#### Work instructions:
Exactly how many lines in this data contain the word "textwidth"? Only the number should be given.
◇ ◇ ◇
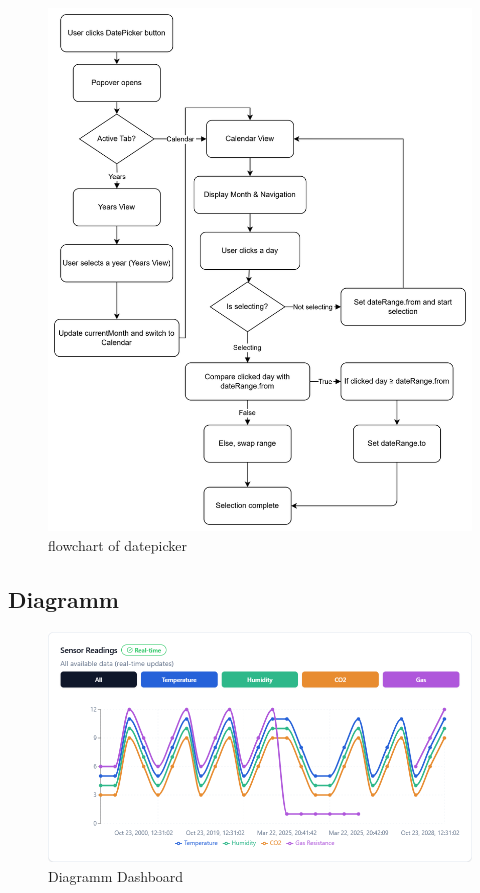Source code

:\begin{inhalt}
\begin{enumerate}[label=\textbf{\arabic*.}]
\begin{figure}[!htb]
\centering
\includegraphics[width=1\textwidth]{files/Thomas/pics/Website/dashbord/dashbaord-datepicker-flowchart.png}
\caption[Bildbezeichnung für Abbildungsverzeichnis]{flowchart of datepicker}
\label{fig:gehaeuse_internet_bild}
\end{figure}


\clearpage

\subsection{Diagramm}

\begin{figure}[!htb]
\centering
\includegraphics[width=1\textwidth]{files/Thomas/pics/Website/dashbord/chart.png}
\caption[Bildbezeichnung für Abbildungsverzeichnis]{Diagramm Dashboard}
\label{fig:Flowchart_Backend}
\end{figure}


\end{enumerate}
\end{inhalt}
◇ ◇ ◇
#### Task result:
2